Metadata-Version: 2.1
Name: GradTree
Version: 0.1.0
Summary: A novel method for learning hard, axis-aligned decision trees with gradient descent.
Home-page: https://github.com/s-marton/GradTree
Author: Sascha Marton
Author-email: sascha.marton@gmail.com
Description-Content-Type: text/markdown
License-File: LICENSE
Requires-Dist: focal-loss >=0.0.7
Requires-Dist: category-encoders >=2.6.1
Requires-Dist: pandas >=2.0.3
Requires-Dist: tensorflow-addons >=0.21.0
Requires-Dist: tensorflow ==2.13
Requires-Dist: numpy >=1.23.2
Requires-Dist: scikit-learn >=1.3.0

# 🌳 GradTree: Gradient-Based Decision Trees 🌳

🌳 GradTree is a novel approach for learning hard, axis-aligned decision trees with gradient descent!

🔍 What's new?
- Reformulation of decision trees to dense representations
- Approximation of step function with sigmoids and entmax function
- ST operator to retain inductive bias of hard, axis-aligned splits

📝 Details on the method can be found in the preprint available under: https://arxiv.org/abs/2305.03515

## Installation
To download the latest official release of the package, use a pip command below:
```bash
pip install GradTree
```
More details can be found under: https://github.com/s-marton/GradTree

## Cite us

```
@inproceedings{marton2023gradtree,
  title={GradTree: Learning Axis-Aligned Decision Trees with Gradient Descent},
  author={Marton, Sascha and L{\"u}dtke, Stefan and Bartelt, Christian and Stuckenschmidt, Heiner},
  booktitle={NeurIPS 2023 Second Table Representation Learning Workshop},
  year={2023}
}
```

## Usage
Example usage is in the following or available in out git repository.

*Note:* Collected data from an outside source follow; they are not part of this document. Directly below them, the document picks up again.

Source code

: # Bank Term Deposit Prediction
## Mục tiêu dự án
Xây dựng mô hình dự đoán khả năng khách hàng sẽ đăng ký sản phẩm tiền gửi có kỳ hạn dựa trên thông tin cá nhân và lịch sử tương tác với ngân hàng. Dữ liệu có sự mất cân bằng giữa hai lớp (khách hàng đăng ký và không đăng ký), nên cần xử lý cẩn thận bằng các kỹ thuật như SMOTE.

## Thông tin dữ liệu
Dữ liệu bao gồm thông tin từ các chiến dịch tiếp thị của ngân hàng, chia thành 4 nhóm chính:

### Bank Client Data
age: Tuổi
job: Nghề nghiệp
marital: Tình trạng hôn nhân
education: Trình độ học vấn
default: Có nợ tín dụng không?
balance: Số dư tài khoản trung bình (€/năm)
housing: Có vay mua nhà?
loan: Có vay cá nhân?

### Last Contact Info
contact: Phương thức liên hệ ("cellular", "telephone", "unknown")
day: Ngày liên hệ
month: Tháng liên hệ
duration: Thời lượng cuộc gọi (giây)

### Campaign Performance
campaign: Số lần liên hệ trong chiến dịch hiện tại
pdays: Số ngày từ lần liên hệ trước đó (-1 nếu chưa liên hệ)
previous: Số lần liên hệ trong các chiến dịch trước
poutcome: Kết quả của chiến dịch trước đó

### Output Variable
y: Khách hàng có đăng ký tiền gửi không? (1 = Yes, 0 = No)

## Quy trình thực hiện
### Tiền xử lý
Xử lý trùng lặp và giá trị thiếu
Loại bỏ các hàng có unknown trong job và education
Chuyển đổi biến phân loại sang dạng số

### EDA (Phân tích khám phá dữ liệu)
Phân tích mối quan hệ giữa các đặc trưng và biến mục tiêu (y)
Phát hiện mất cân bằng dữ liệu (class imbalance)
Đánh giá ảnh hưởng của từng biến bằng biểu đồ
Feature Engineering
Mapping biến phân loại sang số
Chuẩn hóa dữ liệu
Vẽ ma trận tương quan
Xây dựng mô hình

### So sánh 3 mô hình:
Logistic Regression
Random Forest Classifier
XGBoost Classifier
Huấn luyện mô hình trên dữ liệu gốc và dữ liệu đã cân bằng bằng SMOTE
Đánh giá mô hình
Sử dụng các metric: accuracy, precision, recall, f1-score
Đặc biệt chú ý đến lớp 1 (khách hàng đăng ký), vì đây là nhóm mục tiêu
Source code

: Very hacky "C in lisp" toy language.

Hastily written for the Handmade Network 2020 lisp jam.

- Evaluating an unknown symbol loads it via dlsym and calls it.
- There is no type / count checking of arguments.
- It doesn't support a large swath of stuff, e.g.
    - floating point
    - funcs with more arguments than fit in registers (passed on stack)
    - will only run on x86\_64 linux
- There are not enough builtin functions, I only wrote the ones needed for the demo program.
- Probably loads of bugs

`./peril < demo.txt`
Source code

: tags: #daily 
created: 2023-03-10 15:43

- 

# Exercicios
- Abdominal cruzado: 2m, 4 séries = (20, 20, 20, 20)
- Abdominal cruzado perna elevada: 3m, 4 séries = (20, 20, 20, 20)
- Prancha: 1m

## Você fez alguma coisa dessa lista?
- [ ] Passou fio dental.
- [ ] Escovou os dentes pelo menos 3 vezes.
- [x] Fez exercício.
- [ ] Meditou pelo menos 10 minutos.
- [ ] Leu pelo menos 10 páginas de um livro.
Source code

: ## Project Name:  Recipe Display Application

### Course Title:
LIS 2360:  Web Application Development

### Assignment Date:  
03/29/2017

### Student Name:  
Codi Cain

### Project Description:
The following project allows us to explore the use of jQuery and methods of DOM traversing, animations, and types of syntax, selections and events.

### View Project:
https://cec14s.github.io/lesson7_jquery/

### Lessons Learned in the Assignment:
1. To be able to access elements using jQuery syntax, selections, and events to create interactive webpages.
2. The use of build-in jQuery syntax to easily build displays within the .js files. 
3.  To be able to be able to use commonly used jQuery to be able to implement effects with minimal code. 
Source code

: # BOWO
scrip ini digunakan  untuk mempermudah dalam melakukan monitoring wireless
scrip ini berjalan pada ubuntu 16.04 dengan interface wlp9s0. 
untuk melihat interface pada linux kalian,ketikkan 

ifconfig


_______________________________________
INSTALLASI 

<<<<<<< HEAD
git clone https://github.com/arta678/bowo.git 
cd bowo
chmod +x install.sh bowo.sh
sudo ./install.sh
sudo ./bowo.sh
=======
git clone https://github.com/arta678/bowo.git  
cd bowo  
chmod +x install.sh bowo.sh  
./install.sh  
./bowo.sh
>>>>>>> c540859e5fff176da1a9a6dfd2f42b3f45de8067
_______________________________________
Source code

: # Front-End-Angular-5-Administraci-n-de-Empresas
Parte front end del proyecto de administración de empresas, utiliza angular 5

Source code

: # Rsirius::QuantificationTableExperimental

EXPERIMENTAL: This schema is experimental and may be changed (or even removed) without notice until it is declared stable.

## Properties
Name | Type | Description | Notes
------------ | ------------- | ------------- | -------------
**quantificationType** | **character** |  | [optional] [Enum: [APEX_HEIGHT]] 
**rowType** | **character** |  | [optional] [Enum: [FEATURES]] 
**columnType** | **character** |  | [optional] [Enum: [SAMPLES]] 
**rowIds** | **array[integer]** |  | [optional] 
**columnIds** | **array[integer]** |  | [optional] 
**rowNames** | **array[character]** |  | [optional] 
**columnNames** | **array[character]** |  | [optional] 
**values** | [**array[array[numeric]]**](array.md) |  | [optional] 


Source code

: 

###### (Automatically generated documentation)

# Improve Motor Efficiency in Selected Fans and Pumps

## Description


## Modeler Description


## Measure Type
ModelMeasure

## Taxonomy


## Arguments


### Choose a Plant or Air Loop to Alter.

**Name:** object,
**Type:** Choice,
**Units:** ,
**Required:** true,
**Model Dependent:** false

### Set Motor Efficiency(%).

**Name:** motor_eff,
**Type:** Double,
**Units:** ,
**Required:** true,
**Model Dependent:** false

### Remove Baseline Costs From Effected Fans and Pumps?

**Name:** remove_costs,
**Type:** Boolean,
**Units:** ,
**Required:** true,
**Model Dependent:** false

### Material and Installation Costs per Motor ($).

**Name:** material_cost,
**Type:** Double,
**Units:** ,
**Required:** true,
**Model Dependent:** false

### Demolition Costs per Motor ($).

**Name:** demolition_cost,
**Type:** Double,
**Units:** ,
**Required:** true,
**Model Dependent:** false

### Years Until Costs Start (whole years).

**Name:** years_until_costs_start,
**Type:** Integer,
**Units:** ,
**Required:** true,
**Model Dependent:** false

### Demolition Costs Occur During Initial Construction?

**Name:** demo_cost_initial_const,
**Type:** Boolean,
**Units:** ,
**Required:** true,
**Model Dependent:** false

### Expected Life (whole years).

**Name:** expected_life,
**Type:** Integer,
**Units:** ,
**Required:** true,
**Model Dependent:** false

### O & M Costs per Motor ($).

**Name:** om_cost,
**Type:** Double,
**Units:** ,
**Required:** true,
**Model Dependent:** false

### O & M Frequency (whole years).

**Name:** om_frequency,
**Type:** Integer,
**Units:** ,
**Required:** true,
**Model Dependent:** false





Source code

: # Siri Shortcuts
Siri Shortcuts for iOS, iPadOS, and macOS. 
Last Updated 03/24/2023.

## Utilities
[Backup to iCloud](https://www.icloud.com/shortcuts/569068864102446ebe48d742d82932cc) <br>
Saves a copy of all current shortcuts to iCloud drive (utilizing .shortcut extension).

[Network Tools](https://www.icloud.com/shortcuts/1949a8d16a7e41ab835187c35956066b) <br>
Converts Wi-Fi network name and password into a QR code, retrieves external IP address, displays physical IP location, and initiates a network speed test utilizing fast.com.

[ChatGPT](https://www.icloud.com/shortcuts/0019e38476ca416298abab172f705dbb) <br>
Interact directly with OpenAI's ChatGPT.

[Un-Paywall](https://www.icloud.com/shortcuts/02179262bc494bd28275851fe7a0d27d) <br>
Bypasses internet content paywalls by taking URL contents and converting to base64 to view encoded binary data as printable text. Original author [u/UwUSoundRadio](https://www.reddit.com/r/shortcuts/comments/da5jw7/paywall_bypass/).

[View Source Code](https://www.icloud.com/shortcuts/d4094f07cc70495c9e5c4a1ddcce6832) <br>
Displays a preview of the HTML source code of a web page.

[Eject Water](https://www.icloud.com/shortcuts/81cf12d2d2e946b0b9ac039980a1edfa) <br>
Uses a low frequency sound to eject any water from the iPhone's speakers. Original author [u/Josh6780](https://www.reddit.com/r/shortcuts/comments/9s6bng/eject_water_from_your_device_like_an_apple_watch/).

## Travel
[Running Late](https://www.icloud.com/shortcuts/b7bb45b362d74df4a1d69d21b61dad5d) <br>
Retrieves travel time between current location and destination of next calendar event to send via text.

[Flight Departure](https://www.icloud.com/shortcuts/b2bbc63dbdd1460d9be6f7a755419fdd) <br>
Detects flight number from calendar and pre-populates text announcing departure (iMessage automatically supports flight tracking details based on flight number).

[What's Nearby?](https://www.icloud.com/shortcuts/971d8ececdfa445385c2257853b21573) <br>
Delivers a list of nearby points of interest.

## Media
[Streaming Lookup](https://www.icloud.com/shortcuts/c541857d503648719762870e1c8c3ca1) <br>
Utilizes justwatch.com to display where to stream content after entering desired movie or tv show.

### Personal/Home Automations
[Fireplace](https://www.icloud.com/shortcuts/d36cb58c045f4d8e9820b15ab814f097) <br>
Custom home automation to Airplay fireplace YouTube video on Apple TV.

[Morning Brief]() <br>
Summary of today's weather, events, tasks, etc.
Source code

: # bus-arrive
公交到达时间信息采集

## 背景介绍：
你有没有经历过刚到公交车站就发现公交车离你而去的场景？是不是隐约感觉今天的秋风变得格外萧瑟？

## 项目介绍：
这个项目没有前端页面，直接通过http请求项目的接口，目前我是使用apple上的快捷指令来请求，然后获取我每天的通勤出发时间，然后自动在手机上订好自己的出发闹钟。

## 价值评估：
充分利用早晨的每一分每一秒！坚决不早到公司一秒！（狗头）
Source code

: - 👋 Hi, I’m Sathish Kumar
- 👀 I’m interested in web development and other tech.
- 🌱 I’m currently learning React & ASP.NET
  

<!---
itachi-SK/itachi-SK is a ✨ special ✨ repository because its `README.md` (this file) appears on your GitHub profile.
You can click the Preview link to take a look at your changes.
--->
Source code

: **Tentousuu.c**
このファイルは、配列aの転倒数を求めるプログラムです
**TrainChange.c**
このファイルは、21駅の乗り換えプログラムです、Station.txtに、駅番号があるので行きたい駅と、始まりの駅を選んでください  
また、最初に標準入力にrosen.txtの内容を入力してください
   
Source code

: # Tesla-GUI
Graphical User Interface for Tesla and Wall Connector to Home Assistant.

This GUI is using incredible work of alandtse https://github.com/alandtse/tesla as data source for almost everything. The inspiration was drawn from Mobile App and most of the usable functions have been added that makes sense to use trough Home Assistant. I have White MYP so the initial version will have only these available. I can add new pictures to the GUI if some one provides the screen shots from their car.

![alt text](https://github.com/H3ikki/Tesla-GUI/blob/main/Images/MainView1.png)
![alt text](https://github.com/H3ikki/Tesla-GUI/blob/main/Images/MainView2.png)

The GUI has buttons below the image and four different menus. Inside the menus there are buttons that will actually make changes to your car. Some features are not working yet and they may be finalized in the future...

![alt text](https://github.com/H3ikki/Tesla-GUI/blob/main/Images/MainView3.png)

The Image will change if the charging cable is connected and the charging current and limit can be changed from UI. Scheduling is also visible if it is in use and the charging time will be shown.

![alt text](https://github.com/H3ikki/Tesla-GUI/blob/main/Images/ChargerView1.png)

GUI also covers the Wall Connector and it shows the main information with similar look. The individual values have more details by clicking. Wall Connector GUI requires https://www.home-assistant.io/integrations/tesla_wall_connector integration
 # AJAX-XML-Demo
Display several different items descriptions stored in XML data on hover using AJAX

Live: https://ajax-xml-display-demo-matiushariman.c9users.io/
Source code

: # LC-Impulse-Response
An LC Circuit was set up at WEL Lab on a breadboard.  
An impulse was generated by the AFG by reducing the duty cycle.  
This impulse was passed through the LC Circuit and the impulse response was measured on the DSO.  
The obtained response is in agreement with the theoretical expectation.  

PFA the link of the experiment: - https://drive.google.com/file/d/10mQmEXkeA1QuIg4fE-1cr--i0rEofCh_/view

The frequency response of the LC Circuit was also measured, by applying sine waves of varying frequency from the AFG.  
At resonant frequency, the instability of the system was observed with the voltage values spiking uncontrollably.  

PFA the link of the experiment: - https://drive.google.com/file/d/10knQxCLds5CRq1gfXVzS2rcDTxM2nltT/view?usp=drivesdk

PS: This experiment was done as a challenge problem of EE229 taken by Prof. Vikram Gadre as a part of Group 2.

Please note that a GPU is required to achieve competitive runtimes.

### Load Data
```python
from sklearn.model_selection import train_test_split
import openml

dataset = openml.datasets.get_dataset(40536)
X, y, categorical_indicator, attribute_names = dataset.get_data(target=dataset.default_target_attribute)
categorical_feature_indices = [idx if idx_bool for idx, idx_bool in enumerate(categorical_indicator)]

X_temp, X_test, y_temp, y_test = train_test_split(X, y, test_size=0.2, random_state=42)

X_train, X_valid, y_train, y_valid = train_test_split(X_temp, y_temp, test_size=0.2, random_state=42)

y_train = y_train.values.codes.astype(np.float64)
y_valid = y_valid.values.codes.astype(np.float64)
y_test = y_test.values.codes.astype(np.float64)
```

### Preprocessing, Hyperparameters and Training 
GradTree requires categorical features to be encoded appropriately. The best results are achieved using Leave-One-Out Encoding for high-cardinality categorical features and One-Hot Encoding for low-cardinality categorical features. Furthermore, all features should be normalized using a quantile transformation. Passing the categorical indices to the model wil automatically preprocess the data accordingly.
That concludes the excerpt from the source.